WHAT THE TASK ASKS:
Below are the records. Restate word for word every line from the one that contains "#### 取消定单可由买家主" through the final line, both included.

....

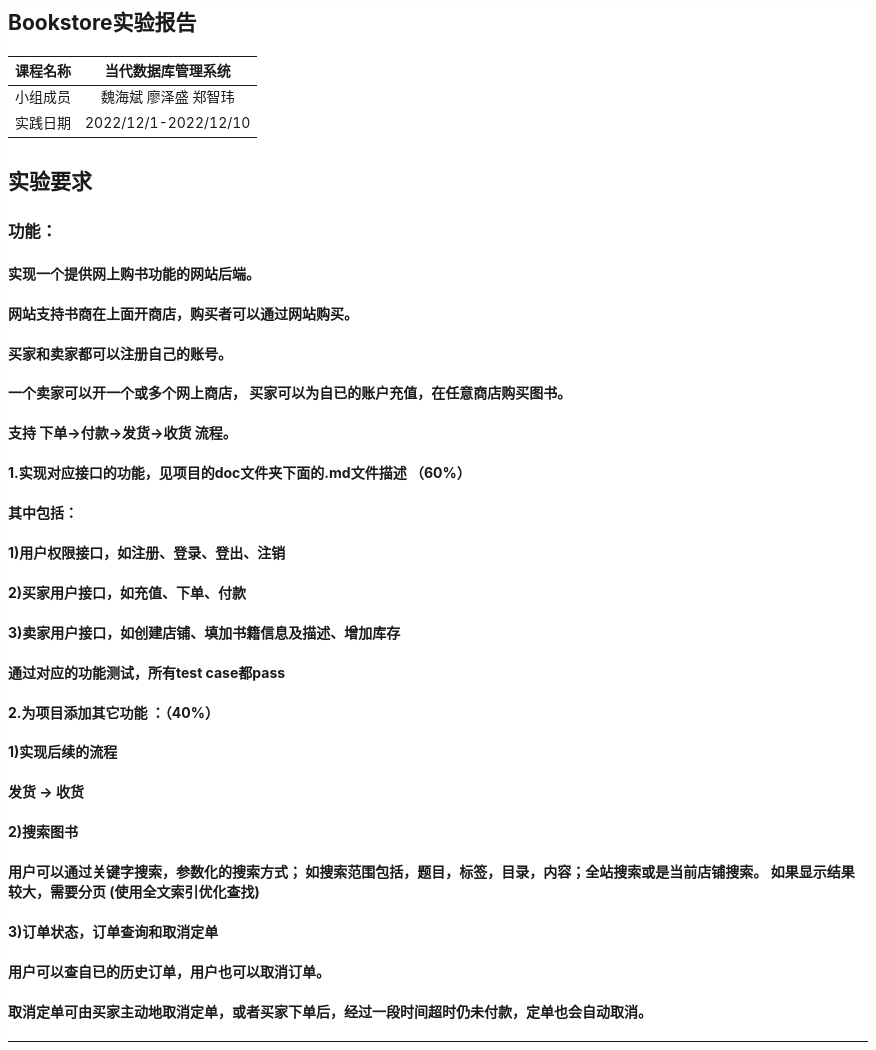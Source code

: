 ## Bookstore实验报告

| 课程名称 |  当代数据库管理系统   |
| :------: | :-------------------: |
| 小组成员 | 魏海斌  廖泽盛 郑智玮 |
| 实践日期 | 2022/12/1-2022/12/10  |



## 实验要求

### 功能：

#### 实现一个提供网上购书功能的网站后端。
#### 网站支持书商在上面开商店，购买者可以通过网站购买。

#### 买家和卖家都可以注册自己的账号。

#### 一个卖家可以开一个或多个网上商店， 买家可以为自已的账户充值，在任意商店购买图书。

#### 支持 下单->付款->发货->收货 流程。

#### 1.实现对应接口的功能，见项目的doc文件夹下面的.md文件描述 （60%）

#### 其中包括：

#### 1)用户权限接口，如注册、登录、登出、注销

#### 2)买家用户接口，如充值、下单、付款

#### 3)卖家用户接口，如创建店铺、填加书籍信息及描述、增加库存

#### 通过对应的功能测试，所有test case都pass

#### 2.为项目添加其它功能 ：（40%）

#### 1)实现后续的流程
#### 发货 -> 收货

#### 2)搜索图书
#### 用户可以通过关键字搜索，参数化的搜索方式； 如搜索范围包括，题目，标签，目录，内容；全站搜索或是当前店铺搜索。 如果显示结果较大，需要分页 (使用全文索引优化查找)

#### 3)订单状态，订单查询和取消定单
#### 用户可以查自已的历史订单，用户也可以取消订单。
#### 取消定单可由买家主动地取消定单，或者买家下单后，经过一段时间超时仍未付款，定单也会自动取消。

------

....

RESULT:
#### 取消定单可由买家主动地取消定单，或者买家下单后，经过一段时间超时仍未付款，定单也会自动取消。

------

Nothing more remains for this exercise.